IOWN APNによる遠隔手術支援の実証
日本の医療界において革新的な一歩を踏み出したのは、NTTとその連携パートナーである弘前大学医学部附属病院、メディカロイドなどの企業です。彼らは、最新のIOWN APN技術を利用して、物理的に離れた二つの病院間での遠隔手術支援の実証に成功しました。
1. 実証の背景
この取り組みは、手術支援ロボットを介した遠隔手術が地域医療の格差解消に寄与する可能性を持つことを背景にしています。特に、外科医師の不足が問題視される地域において、質の高い医療を受ける機会を提供するための方策として注目されています。日本外科学会は、今後の社会実装に向けたガイドラインの改正を計画しています。
2. 実証の目的
今回の実証では、遠隔手術支援の実現にはネットワークの遅延やゆらぎを最小限に抑えることが課題でした。また、遠隔の医師同士がまるで同一の手術室にいるかのようなコミュニケーションを可能にすることも大きなテーマです。
3. 実証の内容
弘前大学病院とつがる総合病院の二つの医療機関が、NTT東日本が提供する高接続性を誇るAPN技術で結ばれました。このネットワークによって、手術支援ロボット「hinotori™」を用いた実演が行われ、実際に医師による操作が行われました。
3.1 通信環境の評価
手術支援ロボットの操作については、片道の伝送遅延がわずか0.28ミリ秒、遅延のゆらぎもほぼゼロに近い測定結果が出ました。
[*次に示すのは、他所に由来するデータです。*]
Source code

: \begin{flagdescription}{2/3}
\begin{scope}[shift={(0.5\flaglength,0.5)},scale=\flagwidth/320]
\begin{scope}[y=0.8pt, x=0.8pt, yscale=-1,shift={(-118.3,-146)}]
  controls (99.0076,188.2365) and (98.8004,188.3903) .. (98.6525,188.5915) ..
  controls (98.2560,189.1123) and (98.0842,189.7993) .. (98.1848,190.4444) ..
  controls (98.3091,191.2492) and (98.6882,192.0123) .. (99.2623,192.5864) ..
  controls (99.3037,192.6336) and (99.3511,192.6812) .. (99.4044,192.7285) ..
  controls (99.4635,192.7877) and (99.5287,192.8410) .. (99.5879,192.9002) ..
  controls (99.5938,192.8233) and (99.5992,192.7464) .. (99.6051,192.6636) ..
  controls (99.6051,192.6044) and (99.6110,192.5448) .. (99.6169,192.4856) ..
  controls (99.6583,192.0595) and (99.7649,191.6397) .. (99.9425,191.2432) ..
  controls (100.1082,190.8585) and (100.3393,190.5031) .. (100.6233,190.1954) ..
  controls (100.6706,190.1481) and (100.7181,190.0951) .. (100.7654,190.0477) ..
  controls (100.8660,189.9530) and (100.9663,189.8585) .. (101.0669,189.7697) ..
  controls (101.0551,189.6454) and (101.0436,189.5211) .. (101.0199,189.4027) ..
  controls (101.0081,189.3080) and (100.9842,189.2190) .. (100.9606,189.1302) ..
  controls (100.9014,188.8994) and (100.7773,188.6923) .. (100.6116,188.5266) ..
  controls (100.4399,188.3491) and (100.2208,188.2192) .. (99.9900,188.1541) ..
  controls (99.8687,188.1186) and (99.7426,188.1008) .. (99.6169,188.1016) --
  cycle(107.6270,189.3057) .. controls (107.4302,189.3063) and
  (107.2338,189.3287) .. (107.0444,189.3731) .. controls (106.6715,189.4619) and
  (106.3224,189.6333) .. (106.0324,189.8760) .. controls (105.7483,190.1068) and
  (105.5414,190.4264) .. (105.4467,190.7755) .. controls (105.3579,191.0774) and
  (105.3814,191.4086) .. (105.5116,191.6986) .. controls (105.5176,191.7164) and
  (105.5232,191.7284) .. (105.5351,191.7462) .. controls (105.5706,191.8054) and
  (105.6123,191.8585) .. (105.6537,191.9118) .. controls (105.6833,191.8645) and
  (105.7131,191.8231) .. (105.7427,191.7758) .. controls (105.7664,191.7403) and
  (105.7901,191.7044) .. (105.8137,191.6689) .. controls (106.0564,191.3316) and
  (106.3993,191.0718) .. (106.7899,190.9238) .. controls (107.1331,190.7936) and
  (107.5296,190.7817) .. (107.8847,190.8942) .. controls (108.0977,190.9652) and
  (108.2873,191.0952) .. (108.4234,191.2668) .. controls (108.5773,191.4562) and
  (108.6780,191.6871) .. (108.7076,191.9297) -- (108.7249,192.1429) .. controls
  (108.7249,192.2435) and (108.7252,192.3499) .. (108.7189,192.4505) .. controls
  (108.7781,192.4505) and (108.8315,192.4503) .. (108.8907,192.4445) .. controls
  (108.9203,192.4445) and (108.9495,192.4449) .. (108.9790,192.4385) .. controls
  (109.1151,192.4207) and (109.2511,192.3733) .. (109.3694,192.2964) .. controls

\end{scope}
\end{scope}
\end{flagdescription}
従来のネットワークと比較しても、APNは伝送遅延性能において約4倍、最大遅延のばらつきにおいては120倍以上の優れた性能を示しました。
3.2 臨場感あるコミュニケーション
評価の一環として、医師たちにこのコミュニケーション環境がどう感じられるかを尋ねたところ、非常に高い評価を得ました。音声と映像の信号が大容量かつ低遅延で伝送され、立体音響や高精細なリモートカメラを交えた環境によって、まるで同じ手術室にいるかのような臨場感が実現しました。
4. 各社の役割
本プロジェクトでは、NTTが遠隔手術支援技術の設計と解析を担当し、NTT東日本がAPNを提供。弘前大学病院が手術環境を用意、メディカロイドはロボット支援を担当しました。また、鹿島建設は高音質の立体音響スピーカーを提供しました。
5. 今後の展望
今回の成功により、APNによる性能は明らかになりましたが、今後はこれを実際の医療現場に導入するためのフィールド実証を進めていく予定です。医療の質向上や、どこにいても質の高い医療を受けられる社会の実現に向けて、多くの期待が寄せられています。
このイニシアチブは、今後の医療の在り方を大きく変える潜在的な力を秘めており、日本全体が一つの手術室のように機能することが期待されています。患者は、どんな医療環境でも最高の治療を受けられる日が近づいているのかもしれません。